A: No waivers will be required for students who already possess good English skills and score at grade level or above the fifth-grade level — as measured by standardized tests of English.
Q: Can teachers be sued if they speak to children in a language other than English?
A: Teachers unions and the opposition campaign have repeatedly said teachers can be sued if they use children’s native language in the classroom. But the language of the initiative does not appear to be that specific. What Proposition 227 does say is a parent or guardian can hold a teacher, administrator or school board financially responsible if their child is prohibited from enrolling in an “English language instructional curriculum.”
Q: Is there any research that supports the educational approach outlined in the Unz Initiative?
A: There is no research that shows students can master enough English in one year to function in a mainstream classroom, although there is research that shows English-only programs are effective. Studies say it can take students up to seven years to be fluent in English.
Q: Are there other alternatives available for schools that wish to offer bilingual programs?
A: Schools that wish to offer bilingual programs may apply to become charter schools. Gov. Pete Wilson recently signed a measure lifting the cap on thenumber of such schools in the state. Charter schools are independent public school campuses that are exempt from most of the rules and regulations that govern California public schools. They are overseen by their own boards and may adopt special focuses.
Q: Ron Unz says that bilingual education has a “95 percent failure rate” each year. Is this true?

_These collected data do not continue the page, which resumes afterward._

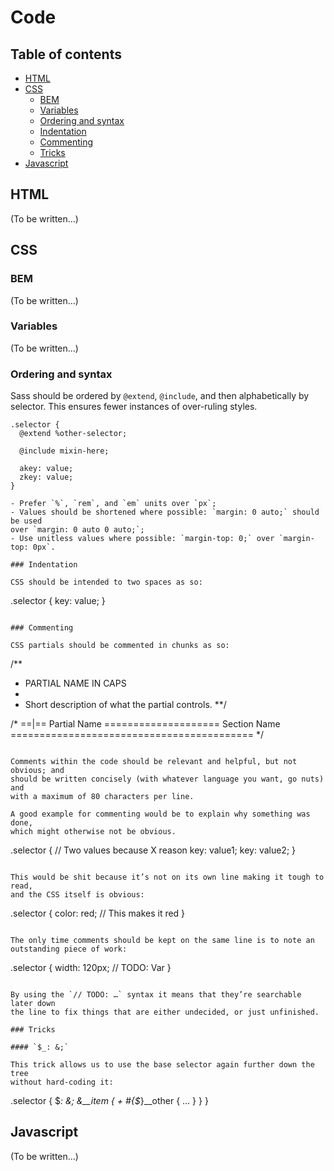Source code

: # Code

## Table of contents

- [HTML](#html)
- [CSS](#css)
  - [BEM](#bem)
  - [Variables](#variables)
  - [Ordering and syntax](#ordering-and-syntax)
  - [Indentation](#indentation)
  - [Commenting](#commenting)
  - [Tricks](#tricks)
- [Javascript](#javascript)

## HTML

(To be written…)

## CSS

### BEM

(To be written…)

### Variables

(To be written…)

### Ordering and syntax

Sass should be ordered by `@extend`, `@include`, and then alphabetically by
selector. This ensures fewer instances of over-ruling styles.

```
.selector {
  @extend %other-selector;

  @include mixin-here;

  akey: value;
  zkey: value;
}

- Prefer `%`, `rem`, and `em` units over `px`;
- Values should be shortened where possible: `margin: 0 auto;` should be used
over `margin: 0 auto 0 auto;`;
- Use unitless values where possible: `margin-top: 0;` over `margin-top: 0px`.

### Indentation

CSS should be intended to two spaces as so:

```
.selector {
  key: value;
}
```

### Commenting

CSS partials should be commented in chunks as so:

```
/**
 * PARTIAL NAME IN CAPS
 *
 * Short description of what the partial controls.
**/

/* ==|== Partial Name ====================
  Section Name
========================================== */
```

Comments within the code should be relevant and helpful, but not obvious; and
should be written concisely (with whatever language you want, go nuts) and
with a maximum of 80 characters per line.

A good example for commenting would be to explain why something was done,
which might otherwise not be obvious. 

```
.selector {
  // Two values because X reason
  key: value1;
  key: value2;
}
```

This would be shit because it’s not on its own line making it tough to read,
and the CSS itself is obvious:

```
.selector {
  color: red; // This makes it red
}
```

The only time comments should be kept on the same line is to note an
outstanding piece of work:

```
.selector {
  width: 120px; // TODO: Var
}
```

By using the `// TODO: …` syntax it means that they’re searchable later down
the line to fix things that are either undecided, or just unfinished.

### Tricks

#### `$_: &;`

This trick allows us to use the base selector again further down the tree
without hard-coding it:

```
.selector {
  $_: &;
  &__item {
    + #{$_}__other {
      …
    }
  }
}


## Javascript

(To be written…)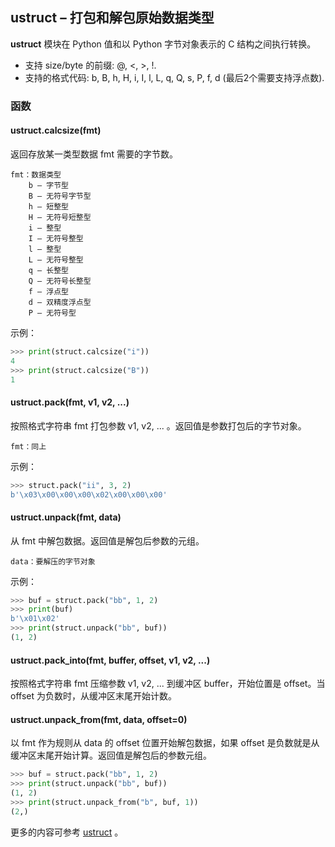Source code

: ## **ustruct** – 打包和解包原始数据类型

**ustruct** 模块在 Python 值和以 Python 字节对象表示的 C 结构之间执行转换。

- 支持 size/byte 的前缀: @, <, >, !.
- 支持的格式代码: b, B, h, H, i, I, l, L, q, Q, s, P, f, d (最后2个需要支持浮点数).

### 函数

#### **ustruct.calcsize**(fmt)
返回存放某一类型数据 fmt 需要的字节数。

```
fmt：数据类型
    b — 字节型
    B — 无符号字节型
    h — 短整型
    H — 无符号短整型
    i — 整型
    I — 无符号整型
    l — 整型
    L — 无符号整型
    q — 长整型
    Q — 无符号长整型
    f — 浮点型
    d — 双精度浮点型
    P — 无符号型
```

示例：

```python
>>> print(struct.calcsize("i"))
4
>>> print(struct.calcsize("B"))
1
```

#### **ustruct.pack**(fmt, v1, v2, ...)
按照格式字符串 fmt 打包参数 v1, v2, ... 。返回值是参数打包后的字节对象。

```
fmt：同上
```

示例：

```python
>>> struct.pack("ii", 3, 2)
b'\x03\x00\x00\x00\x02\x00\x00\x00'
```

#### **ustruct.unpack**(fmt, data)
从 fmt 中解包数据。返回值是解包后参数的元组。

```
data：要解压的字节对象
```

示例：

```python
>>> buf = struct.pack("bb", 1, 2)
>>> print(buf)
b'\x01\x02'
>>> print(struct.unpack("bb", buf))
(1, 2)
```

#### **ustruct.pack_into**(fmt, buffer, offset, v1, v2, ...)
按照格式字符串 fmt 压缩参数 v1, v2, ... 到缓冲区 buffer，开始位置是 offset。当offset 为负数时，从缓冲区末尾开始计数。

#### **ustruct.unpack_from**(fmt, data, offset=0)
以 fmt 作为规则从 data 的 offset 位置开始解包数据，如果 offset 是负数就是从缓冲区末尾开始计算。返回值是解包后的参数元组。
```python
>>> buf = struct.pack("bb", 1, 2)
>>> print(struct.unpack("bb", buf))
(1, 2)
>>> print(struct.unpack_from("b", buf, 1))
(2,)
```
更多的内容可参考  [ustruct](http://docs.micropython.org/en/latest/pyboard/library/ustruct.html) 。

A: Unz is referring to the “redesignation rate,” which is the number of limited-English-speaking students who are reclassified as “fluent English proficient” each year in California. Unz’s argument is that since only about 5 percent of students are reclassified as fluent in English each year, the system is failing 95 percent of the students. The number is misleading because it does not include the students who are in the process of learning English but are not yet ready to pass a test and be reclassified as fluent. Most programs call for students to study at least a portion of each day in their native language for three to five years before moving into mainstream English classes.